Set on an island in Corsica, the story basically deals with a standoff between a group of thieves hiding out in an artist’s house and a pair of motorcycle cops accidentally on their trail. The loot is a fat stack of gold bars and caught in the crossfire are the resident artists and visitors as well as a scheming lawyer, the connection between the two groups. There is erotic tension felt between some of them, and the film’s style is heavily invested in the erotics of everyone’s faces. Think of the climax to The Good, The Bad And The Ugly but stretched out to ninety minutes as time is slowed down with time-code intercuts and incorporating everyone’s perspective, jumping back and forth by a few minutes. A standoff, but it’s also an eternity. Surrealistic interludes depict a shadowy nude woman towering over strangers, either being subjugated or dominating those in her path. Some kind of hovering dreamscape where fate and power are depicted.
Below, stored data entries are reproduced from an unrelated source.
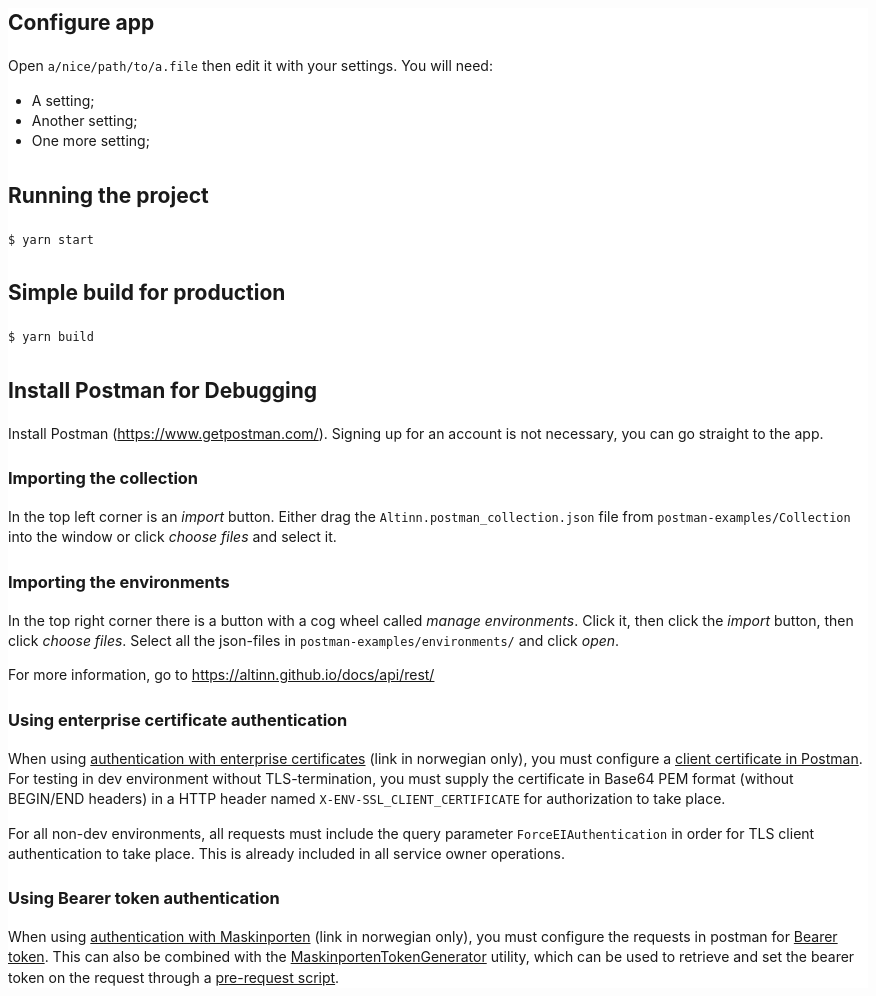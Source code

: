 ## Configure app

Open `a/nice/path/to/a.file` then edit it with your settings. You will need:

- A setting;
- Another setting;
- One more setting;

## Running the project

    $ yarn start

## Simple build for production

    $ yarn build

## Install Postman for Debugging

Install Postman (https://www.getpostman.com/). Signing up for an account is not necessary, you can go straight to the app.

### Importing the collection

In the top left corner is an _import_ button. Either drag the `Altinn.postman_collection.json` file from `postman-examples/Collection` into the window or click _choose files_ and select it.

### Importing the environments

In the top right corner there is a button with a cog wheel called _manage environments_. Click it, then click the _import_ button, then click _choose files_. Select all the json-files in `postman-examples/environments/` and click _open_.

For more information, go to https://altinn.github.io/docs/api/rest/

### Using enterprise certificate authentication

When using [authentication with enterprise certificates](https://altinn.github.io/docs/api/rest/kom-i-gang/) (link in norwegian only), you must configure a [client certificate in Postman](https://learning.getpostman.com/docs/postman/sending-api-requests/certificates/). For testing in dev environment without TLS-termination, you must supply the certificate in Base64 PEM format (without BEGIN/END headers) in a HTTP header named `X-ENV-SSL_CLIENT_CERTIFICATE` for authorization to take place.

For all non-dev environments, all requests must include the query parameter `ForceEIAuthentication` in order for TLS client authentication to take place. This is already included in all service owner operations.

### Using Bearer token authentication

When using [authentication with Maskinporten](https://altinn.github.io/docs/api/rest/kom-i-gang/) (link in norwegian only), you must configure the requests in postman for [Bearer token](https://learning.postman.com/docs/sending-requests/authorization/#bearer-token).
This can also be combined with the [MaskinportenTokenGenerator](https://github.com/Altinn/MaskinportenTokenGenerator) utility, which can be used to retrieve and set the bearer token on the request through a [pre-request script](https://github.com/Altinn/MaskinportenTokenGenerator#postman-integration).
I’ve always wanted to revisit this one. I remember seeing this in the cinema thanks to Revelation Film Festival, loving it for the most part, but nodding off a bit in the third act due to the stop-start approach to pacing and the nocturnal passage before the sunrise climax. After having now seen Cattet-Forzani’s other films and being more used to their fractured commitment to style, I was more ready for it. This is my favourite of their work so far and it really simmers in the visceral details: sweat, skin, gold, leather, blood, piss. There is something difficult about their experimental, abstract approach. But I also think their films are quite unique and singular in how they remix their influences for visual and sonic impact. Features a cast of actors largely unknown to me, but obviously cast for their faces and their looks – the main stand out is the person I recognise most, Romanian-American actor Elina Löwensohn as the most mysterious, bewitching of the artists. The excellent soundtrack is compiled from other film scores including the work of Ennio Morricone, Stelvio Cipriani and Nico Fidenco. Available to stream on SBS On Demand in Australia. Recommended.

Street Law (1974)

Franco Nero and his moustache get into trouble in Street Law (1974) when he is taken hostage in a bank robbery. The opening credits have already spelled out that the city is rampant with robberies and murders, backed by the beautiful soundtrack work of Guido and Maurizio De Angelis (the prog-rock stoner jam of ‘Goodbye Friend’ is a raucous opening track). Beaten and humiliated, but left alive, Nero’s character is angered by police inactivity and decides to make his own investigation – even though he’s a chemical engineer without any training, weapons or skills. I appreciated that this Death Wish type story didn’t lean into the usual trope of someone brutalising and murdering his wife or family; his wife is played by Barbara Bach who is wasted in a nothing role but is also nicely left alone. Here, it’s more about damaged masculinity and the movie’s contention that Citizens need to Rise Up, which is all pretty ham-bone stuff. Nero is compellingly over-the-top – haunted eyes and flailing limbs – as he barges his way with his slightly grey hair and blue turtleneck into a criminal underworld and gets in over his head. Once Nero makes an acquaintance, a petty crook played by Giancarlo Prete (from Escape From The Bronx and The New Barbarians; he always gives me a Paul Rieser vibe) becomes his guide and partner into squaring off against the three bank robbers, the movies kicks into gear. There are some amazing slow-motion man versus car chases (the shot of Nero running away from a car is a thing of beauty) and a climactic warehouse shoot-out where Nero slings a formidable shotgun. Directed by Enzo G Castellari and a HD quality copy was available to stream on YouTube; I still have yet to see the other big Poliziotteschi/Eurocrime movie from Castellari and Nero, High Crime, which they made before this one. Recommended.